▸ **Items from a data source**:
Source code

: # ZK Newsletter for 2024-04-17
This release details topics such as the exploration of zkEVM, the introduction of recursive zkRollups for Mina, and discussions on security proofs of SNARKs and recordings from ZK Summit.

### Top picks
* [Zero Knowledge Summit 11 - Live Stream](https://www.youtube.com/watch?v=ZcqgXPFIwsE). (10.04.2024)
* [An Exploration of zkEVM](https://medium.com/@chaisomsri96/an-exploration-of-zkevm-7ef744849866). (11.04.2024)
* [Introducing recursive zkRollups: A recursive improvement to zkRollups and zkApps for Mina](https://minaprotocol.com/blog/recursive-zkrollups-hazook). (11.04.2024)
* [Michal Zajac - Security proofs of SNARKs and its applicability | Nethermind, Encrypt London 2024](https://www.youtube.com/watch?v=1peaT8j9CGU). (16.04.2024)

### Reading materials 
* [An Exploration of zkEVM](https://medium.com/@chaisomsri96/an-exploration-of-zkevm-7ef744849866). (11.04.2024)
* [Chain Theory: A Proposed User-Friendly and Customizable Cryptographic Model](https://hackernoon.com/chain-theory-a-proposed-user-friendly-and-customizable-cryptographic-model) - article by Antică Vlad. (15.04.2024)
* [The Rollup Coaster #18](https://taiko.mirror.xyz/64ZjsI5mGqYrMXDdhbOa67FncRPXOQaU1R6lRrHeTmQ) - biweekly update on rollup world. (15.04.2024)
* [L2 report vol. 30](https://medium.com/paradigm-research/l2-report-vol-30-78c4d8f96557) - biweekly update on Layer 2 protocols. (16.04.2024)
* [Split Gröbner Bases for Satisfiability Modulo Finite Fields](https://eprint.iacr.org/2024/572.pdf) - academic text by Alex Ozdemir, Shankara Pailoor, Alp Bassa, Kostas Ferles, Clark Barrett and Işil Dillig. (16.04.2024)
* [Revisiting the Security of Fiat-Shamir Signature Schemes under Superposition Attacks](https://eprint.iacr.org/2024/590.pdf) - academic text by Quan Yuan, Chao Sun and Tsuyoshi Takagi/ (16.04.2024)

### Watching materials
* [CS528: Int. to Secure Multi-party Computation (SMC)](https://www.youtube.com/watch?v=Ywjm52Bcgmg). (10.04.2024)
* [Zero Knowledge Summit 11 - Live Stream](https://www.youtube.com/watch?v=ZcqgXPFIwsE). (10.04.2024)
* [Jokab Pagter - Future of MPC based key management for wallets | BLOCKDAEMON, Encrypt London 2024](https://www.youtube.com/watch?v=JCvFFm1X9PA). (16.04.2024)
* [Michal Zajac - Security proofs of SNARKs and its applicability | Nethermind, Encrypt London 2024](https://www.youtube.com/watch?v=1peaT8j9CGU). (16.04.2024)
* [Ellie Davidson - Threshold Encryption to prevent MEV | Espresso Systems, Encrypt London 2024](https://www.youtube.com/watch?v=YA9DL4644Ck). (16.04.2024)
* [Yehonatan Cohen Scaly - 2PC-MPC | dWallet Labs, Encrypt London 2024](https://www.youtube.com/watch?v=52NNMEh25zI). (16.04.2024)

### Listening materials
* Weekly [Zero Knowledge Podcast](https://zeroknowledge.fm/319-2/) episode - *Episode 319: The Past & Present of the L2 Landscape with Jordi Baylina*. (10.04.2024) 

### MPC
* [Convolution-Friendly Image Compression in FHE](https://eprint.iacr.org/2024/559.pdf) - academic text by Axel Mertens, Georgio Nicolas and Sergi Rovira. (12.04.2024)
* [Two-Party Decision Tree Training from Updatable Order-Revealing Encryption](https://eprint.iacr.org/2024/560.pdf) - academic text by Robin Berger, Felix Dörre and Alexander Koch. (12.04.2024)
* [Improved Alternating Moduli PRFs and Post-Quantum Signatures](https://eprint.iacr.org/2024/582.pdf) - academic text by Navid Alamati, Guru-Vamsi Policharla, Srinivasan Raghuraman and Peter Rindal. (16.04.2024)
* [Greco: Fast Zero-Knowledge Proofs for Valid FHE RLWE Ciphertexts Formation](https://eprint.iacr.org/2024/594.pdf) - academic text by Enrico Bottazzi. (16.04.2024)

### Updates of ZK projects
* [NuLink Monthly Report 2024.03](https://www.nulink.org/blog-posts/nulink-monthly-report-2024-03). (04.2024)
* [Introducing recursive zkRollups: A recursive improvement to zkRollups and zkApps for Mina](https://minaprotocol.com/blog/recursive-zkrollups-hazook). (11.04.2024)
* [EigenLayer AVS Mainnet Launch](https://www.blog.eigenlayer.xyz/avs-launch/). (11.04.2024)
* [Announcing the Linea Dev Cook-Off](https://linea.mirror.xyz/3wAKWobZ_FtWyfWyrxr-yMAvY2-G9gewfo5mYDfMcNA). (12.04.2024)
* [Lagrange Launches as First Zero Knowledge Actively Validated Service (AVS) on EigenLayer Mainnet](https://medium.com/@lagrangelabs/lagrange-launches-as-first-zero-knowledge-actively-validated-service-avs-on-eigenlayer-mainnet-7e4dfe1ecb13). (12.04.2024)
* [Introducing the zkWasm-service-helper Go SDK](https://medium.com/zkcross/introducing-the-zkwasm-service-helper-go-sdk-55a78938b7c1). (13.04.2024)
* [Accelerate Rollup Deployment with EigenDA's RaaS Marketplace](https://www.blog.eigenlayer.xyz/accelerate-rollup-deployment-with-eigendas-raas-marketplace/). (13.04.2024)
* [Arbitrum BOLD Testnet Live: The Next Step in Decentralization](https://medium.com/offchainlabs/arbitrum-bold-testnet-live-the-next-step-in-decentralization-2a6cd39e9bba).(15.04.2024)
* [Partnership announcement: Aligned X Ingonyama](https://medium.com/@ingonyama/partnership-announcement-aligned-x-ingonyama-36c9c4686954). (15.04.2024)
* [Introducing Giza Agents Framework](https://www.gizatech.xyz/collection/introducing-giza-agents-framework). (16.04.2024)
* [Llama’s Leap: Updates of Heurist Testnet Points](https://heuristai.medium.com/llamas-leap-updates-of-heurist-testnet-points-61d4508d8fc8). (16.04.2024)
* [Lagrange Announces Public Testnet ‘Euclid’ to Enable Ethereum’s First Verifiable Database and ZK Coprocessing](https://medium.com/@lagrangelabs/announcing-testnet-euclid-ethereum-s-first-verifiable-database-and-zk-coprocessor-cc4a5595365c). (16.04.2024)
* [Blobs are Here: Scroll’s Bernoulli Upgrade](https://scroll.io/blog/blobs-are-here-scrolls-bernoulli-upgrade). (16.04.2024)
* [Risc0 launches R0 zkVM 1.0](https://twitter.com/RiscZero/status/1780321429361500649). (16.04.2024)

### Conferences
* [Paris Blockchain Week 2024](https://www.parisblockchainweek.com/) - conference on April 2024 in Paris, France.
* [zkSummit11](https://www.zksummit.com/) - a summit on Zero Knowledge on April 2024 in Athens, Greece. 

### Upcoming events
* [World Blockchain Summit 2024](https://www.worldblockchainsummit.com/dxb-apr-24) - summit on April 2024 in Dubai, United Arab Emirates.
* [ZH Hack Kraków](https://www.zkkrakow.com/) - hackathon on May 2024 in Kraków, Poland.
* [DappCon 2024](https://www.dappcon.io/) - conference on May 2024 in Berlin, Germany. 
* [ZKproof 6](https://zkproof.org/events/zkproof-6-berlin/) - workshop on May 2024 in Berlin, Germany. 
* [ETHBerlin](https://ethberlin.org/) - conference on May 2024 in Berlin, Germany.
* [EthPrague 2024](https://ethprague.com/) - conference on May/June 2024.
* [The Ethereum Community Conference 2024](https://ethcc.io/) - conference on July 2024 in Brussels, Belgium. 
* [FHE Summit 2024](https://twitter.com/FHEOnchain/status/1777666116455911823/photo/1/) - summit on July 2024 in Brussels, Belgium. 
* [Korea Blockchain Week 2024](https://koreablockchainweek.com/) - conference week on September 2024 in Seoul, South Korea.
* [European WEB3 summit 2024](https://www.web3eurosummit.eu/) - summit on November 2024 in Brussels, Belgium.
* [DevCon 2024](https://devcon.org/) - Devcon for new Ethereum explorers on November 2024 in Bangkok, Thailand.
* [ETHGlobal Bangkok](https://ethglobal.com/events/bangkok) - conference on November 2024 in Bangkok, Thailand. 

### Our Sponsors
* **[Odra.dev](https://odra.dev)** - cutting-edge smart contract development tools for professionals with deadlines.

▸ **TASK DIRECTIONS**:
From the data, collect all lines where the string "Germany" appears.

▸ **OUTPUT OF THE TASK**:
* [DappCon 2024](https://www.dappcon.io/) - conference on May 2024 in Berlin, Germany. 
* [ZKproof 6](https://zkproof.org/events/zkproof-6-berlin/) - workshop on May 2024 in Berlin, Germany. 
* [ETHBerlin](https://ethberlin.org/) - conference on May 2024 in Berlin, Germany.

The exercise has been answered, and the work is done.